WHAT NEEDS TO BE DONE> Retype the opening lines of the data exactly, stopping after the line that contains "Positioning the momentum". Skip every picture.
EXTRACTED RECORDS section start
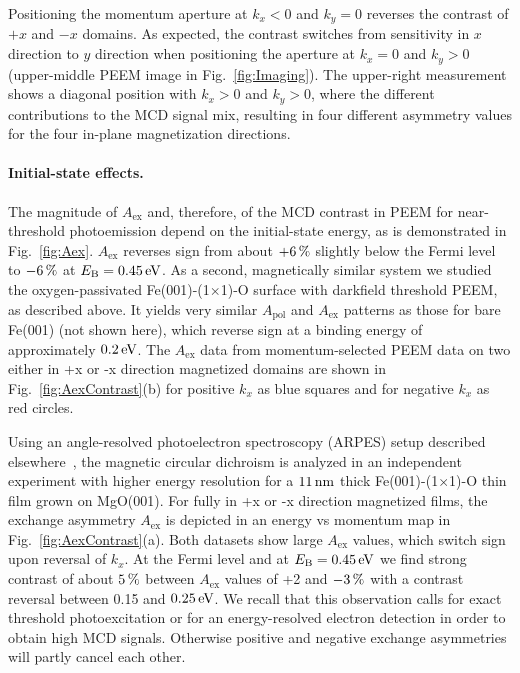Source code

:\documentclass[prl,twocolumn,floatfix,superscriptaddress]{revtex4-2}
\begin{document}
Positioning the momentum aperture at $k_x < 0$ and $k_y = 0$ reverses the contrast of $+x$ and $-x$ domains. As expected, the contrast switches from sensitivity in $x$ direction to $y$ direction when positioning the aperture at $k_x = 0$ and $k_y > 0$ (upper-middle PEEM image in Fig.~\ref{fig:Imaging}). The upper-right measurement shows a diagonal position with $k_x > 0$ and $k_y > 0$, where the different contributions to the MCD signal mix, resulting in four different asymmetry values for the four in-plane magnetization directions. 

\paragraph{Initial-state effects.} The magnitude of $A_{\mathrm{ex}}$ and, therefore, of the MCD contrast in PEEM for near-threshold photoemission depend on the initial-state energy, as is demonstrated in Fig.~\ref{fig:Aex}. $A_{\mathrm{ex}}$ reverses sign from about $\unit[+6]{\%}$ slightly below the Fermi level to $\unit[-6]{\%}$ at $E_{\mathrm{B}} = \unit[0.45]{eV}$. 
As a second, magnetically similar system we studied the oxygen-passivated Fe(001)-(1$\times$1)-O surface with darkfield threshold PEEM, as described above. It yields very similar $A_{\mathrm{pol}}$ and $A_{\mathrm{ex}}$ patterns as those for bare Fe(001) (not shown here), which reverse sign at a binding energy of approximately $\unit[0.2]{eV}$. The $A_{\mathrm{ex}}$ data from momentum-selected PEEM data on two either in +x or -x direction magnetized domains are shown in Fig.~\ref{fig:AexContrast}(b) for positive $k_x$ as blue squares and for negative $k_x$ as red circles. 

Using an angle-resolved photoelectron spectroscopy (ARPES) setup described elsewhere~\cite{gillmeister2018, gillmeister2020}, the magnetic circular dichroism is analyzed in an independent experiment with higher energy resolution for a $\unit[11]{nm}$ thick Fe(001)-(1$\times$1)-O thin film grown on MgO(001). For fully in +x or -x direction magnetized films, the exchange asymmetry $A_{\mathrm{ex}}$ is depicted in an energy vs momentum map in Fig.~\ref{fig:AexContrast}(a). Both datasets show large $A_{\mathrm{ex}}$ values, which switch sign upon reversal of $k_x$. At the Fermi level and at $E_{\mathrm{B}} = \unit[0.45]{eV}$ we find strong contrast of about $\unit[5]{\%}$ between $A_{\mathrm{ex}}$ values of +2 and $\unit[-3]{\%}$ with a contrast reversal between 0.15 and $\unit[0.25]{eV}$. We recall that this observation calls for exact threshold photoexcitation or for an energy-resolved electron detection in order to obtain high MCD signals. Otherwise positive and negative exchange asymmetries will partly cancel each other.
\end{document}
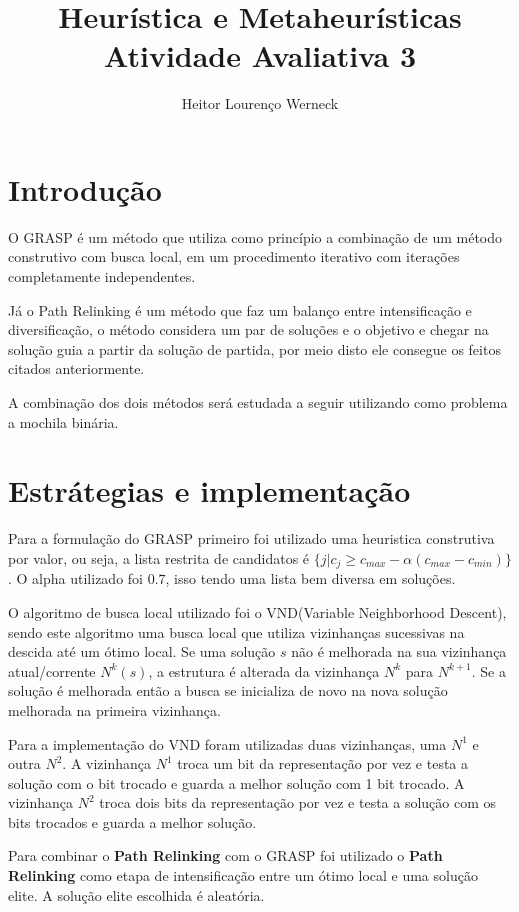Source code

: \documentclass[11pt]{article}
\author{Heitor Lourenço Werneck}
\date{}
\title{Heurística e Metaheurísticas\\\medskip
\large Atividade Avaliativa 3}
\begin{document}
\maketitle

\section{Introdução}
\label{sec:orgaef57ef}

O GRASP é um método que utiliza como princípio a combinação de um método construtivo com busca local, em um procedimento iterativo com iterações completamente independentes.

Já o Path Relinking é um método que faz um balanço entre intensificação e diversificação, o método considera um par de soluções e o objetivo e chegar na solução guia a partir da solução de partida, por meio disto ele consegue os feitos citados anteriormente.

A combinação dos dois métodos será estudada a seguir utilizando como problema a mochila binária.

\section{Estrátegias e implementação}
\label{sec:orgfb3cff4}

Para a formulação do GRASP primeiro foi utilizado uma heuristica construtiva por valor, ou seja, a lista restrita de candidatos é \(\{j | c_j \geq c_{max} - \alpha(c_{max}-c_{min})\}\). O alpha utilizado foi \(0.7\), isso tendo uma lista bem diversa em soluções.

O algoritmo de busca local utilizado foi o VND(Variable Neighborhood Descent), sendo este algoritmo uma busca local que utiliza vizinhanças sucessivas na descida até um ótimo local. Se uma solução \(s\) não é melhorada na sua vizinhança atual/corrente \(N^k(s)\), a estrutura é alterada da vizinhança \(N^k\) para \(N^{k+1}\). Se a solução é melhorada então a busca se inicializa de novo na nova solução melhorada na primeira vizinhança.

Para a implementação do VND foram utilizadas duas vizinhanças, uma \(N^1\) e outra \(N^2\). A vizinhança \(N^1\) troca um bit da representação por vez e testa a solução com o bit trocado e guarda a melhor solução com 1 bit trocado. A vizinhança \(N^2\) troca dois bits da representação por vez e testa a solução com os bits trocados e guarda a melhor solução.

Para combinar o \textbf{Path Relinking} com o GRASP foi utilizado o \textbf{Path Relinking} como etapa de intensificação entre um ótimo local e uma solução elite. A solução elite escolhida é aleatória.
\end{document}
EXTRACTED RECORDS section end
ANSWER TO THE PROBLEM>
Source code

:\documentclass[prl,twocolumn,floatfix,superscriptaddress]{revtex4-2}
\begin{document}
Positioning the momentum aperture at $k_x < 0$ and $k_y = 0$ reverses the contrast of $+x$ and $-x$ domains. As expected, the contrast switches from sensitivity in $x$ direction to $y$ direction when positioning the aperture at $k_x = 0$ and $k_y > 0$ (upper-middle PEEM image in Fig.~\ref{fig:Imaging}). The upper-right measurement shows a diagonal position with $k_x > 0$ and $k_y > 0$, where the different contributions to the MCD signal mix, resulting in four different asymmetry values for the four in-plane magnetization directions. 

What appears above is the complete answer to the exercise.